Loudonville resident, a double amputee, struts down catwalk at Sunnyview Niskayuna fundraiser; Lost feet in 2020 – The Daily Gazette

2022-10-09 15:25:55 By : Mr. GANG Li

NISKAYUNA — Marisa Akley got sick a few weeks before the first case of COVID-19 was discovered in New York. The virus had already been detected in Washington state, but Akley, like most people in the United States at the time, wasn’t overly concerned. She was in Baltimore in February 2020 at an international conference for her work in technology sales when she started to feel a little off.

By the third and final day of the conference, Akley, now 50, could barely get out of bed. She managed to get to the airport and fly home to her husband and two school-aged children in Loudonville. But, a few days and an Albany Memorial Hospital emergency room visit later, she still wasn’t better. Her fever had reached more than 103 F and refused to drop.

A few days later, she went back to the ER and was sent to St. Peter’s Hospital. Akley had atrial fibrillation, pneumonia and tested positive for Influenza A. She never actually tested positive for COVID-19 until contracting it recently.

Within 24 hours of arriving at St. Peter’s, Akley completely crashed. Her liver and kidneys failed. Her lungs were basically useless. When the pulmonary doctor scaled her lungs, the doctor described seeing a ”pink Bondo material” that she’d never before seen. Akley remembers miming a neck-slitting gesture to her husband, Brian. Akley’s husband reassured her that she wasn’t going to die, but that’s not what she had been trying to communicate. Akley had been trying to say she couldn’t breathe.

Doctors put Akley in a medically-induced coma. Brian was told his wife wouldn’t make it. Their priest even came to the hospital to read Akley her last rites.

When Akley came out of the coma after a week, she was euphoric. She was alive. But she remained on a ventilator. Perhaps more troubling, the vasopressor medication that she was on to keep her vitals functioning constricted blood flow to her extremities.

As doctors tapered the dose and eventually took Akley off the medication, tissue function returned in her hands and fingers.

“But my feet were too far away,” she said.

Under the blanket in her hospital bed, her feet felt heavy and lifeless — like dead stumps, she said.

When doctors finally removed the sheet, Akley said her feet looked like, “you stuck something into a fire and pulled it back out.

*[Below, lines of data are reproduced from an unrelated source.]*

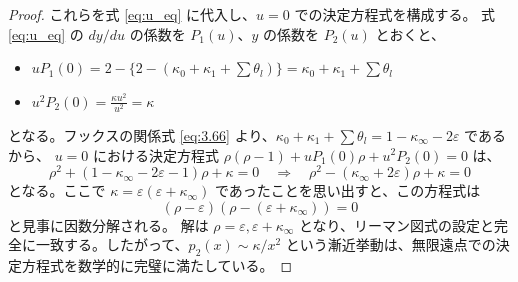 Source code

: \begin{Q}[【計算の検証】$x \to \infty$ における $p_2(x) \sim \kappa/x^2$ という振る舞いは、座標変換 $x=1/u$ を経た後の $u=0$ での決定方程式を正しく満たしているか？]
\begin{proof}
これらを式 \eqref{eq:u_eq} に代入し、$u=0$ での決定方程式を構成する。
式 \eqref{eq:u_eq} の $dy/du$ の係数を $P_1(u)$、$y$ の係数を $P_2(u)$ とおくと、
\begin{itemize}
    \item $u P_1(0) = 2 - \{2 - (\kappa_0 + \kappa_1 + \sum \theta_l)\} = \kappa_0 + \kappa_1 + \sum \theta_l$
    \item $u^2 P_2(0) = \frac{\kappa u^2}{u^2} = \kappa$
\end{itemize}
となる。フックスの関係式 \eqref{eq:3.66} より、$\kappa_0 + \kappa_1 + \sum \theta_l = 1 - \kappa_\infty - 2\varepsilon$ であるから、
$u=0$ における決定方程式 $\rho(\rho-1) + uP_1(0)\rho + u^2P_2(0) = 0$ は、
\begin{equation*}
\rho^2 + (1 - \kappa_\infty - 2\varepsilon - 1)\rho + \kappa = 0 \quad \Longrightarrow \quad \rho^2 - (\kappa_\infty + 2\varepsilon)\rho + \kappa = 0
\end{equation*}
となる。ここで $\kappa = \varepsilon(\varepsilon + \kappa_\infty)$ であったことを思い出すと、この方程式は
\begin{equation*}
(\rho - \varepsilon)(\rho - (\varepsilon + \kappa_\infty)) = 0
\end{equation*}
と見事に因数分解される。
解は $\rho = \varepsilon, \varepsilon + \kappa_\infty$ となり、リーマン図式の設定と完全に一致する。したがって、$p_2(x) \sim \kappa/x^2$ という漸近挙動は、無限遠点での決定方程式を数学的に完璧に満たしている。
\end{proof}
\end{Q}

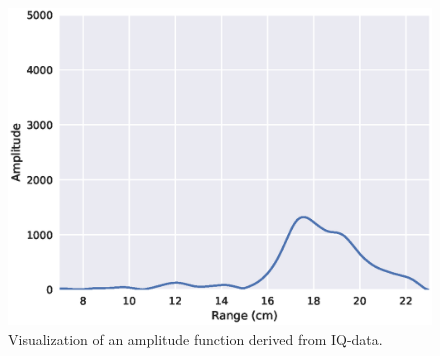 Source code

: 

\begin{figure}[t]
	\centering
	\includegraphics[scale=0.7]{figs_temp/single_sweep_iq}
	\caption{Visualization of an amplitude function derived from IQ-data.}
	\label{fig:single_sweep_iq}
\end{figure}












%
%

I mean, my feet were black.”

Akley underwent a double, below-the-knee amputation on March 20, 2020. She began her rehabilitation at Sunnyview Rehabilitation Hospital three days later.

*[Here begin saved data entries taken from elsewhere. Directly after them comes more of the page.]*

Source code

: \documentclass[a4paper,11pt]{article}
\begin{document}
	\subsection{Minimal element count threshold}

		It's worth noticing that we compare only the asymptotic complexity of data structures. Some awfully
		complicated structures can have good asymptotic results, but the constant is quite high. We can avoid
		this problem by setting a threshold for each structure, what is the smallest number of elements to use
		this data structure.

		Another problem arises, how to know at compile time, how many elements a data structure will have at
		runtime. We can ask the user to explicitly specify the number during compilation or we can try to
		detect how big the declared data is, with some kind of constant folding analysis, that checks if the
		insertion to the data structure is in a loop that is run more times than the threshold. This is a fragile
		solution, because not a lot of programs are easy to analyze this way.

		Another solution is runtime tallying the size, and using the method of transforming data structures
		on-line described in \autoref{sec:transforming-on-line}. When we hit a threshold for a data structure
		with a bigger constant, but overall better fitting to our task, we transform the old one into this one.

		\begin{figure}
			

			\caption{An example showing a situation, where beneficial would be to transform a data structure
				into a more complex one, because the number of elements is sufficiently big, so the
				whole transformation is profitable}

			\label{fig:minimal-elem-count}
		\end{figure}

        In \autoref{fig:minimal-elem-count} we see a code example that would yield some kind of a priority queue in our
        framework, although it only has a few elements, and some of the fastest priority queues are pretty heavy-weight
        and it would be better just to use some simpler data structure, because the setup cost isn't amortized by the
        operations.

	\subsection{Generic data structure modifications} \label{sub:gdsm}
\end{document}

Akley said the hardest part of rehab was relearning the tasks she used to take for granted: getting from the bed to the commode and eventually the toilet; bathing; putting compression socks over her amputated legs.

She was fitted for a prosthetic at the end of April 2020 and took her first steps over Memorial Day weekend that year.

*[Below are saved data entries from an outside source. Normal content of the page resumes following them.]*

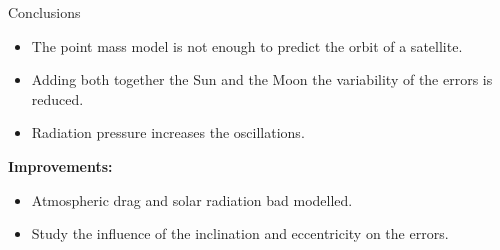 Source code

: \documentclass{beamer} %
\begin{document}
\begin{frame}{Conclusions}
  \begin{itemize}
    \item The point mass model is not enough to predict the orbit of a satellite.
    \item Adding both together the Sun and the Moon the variability of the errors is reduced.
    \item Radiation pressure increases the oscillations.
  \end{itemize}
  \textbf{Improvements:}
  \begin{itemize}
    \item Atmospheric drag and solar radiation bad modelled.
    \item Study the influence of the inclination and eccentricity on the errors.
  \end{itemize}
\end{frame}
\end{document}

“I used the aid of the double bars and tried to envision putting one foot in front of the other,” Akley recalled. “It was awesome, but terrifying.”

She went from using a walker to using two canes to using one.

“And by Thanksgiving, I was off to the races.”

On Monday — less than two years later — Akley strutted down a catwalk wearing a Chianti-colored maxi dress. She was participating in Sunnyview’s “A Sunny View of Fashion” fashion show and luncheon at the Mohawk Golf Club in Niskayuna. The annual event is a major fundraiser for Sunnyview, where Akley serves on the Sunnyview Rehabilitation Hospital Foundation’s board.

“The first time I heard her speak, I was just blown away by her and her courage and the fact that she fought her way through,” said Judy Nocera, president of the Sunnyview Auxiliary, part of the hospital’s fundraising effort. “The fact that she is willing to model for us today, it’s going to show people the kind of work that happens at Sunnyview.”

Prior to participating in the fashion show, Akley said she couldn’t believe how far she had come since getting sick. She’s back to regular exercise, back to work (she actually went back to work just two months after surgery), and back to being an active mother for her kids, now 16 and 14. She credits Sunnyview’s expertise and technical skill, but also the staff’s love for its patients and its work helping her reach such a solid place so quickly.

Of course, Akley’s determination no doubt played a big part. Even prior to her amputation, she remembers thinking, “I was going to do whatever I could to give me a chance at life.”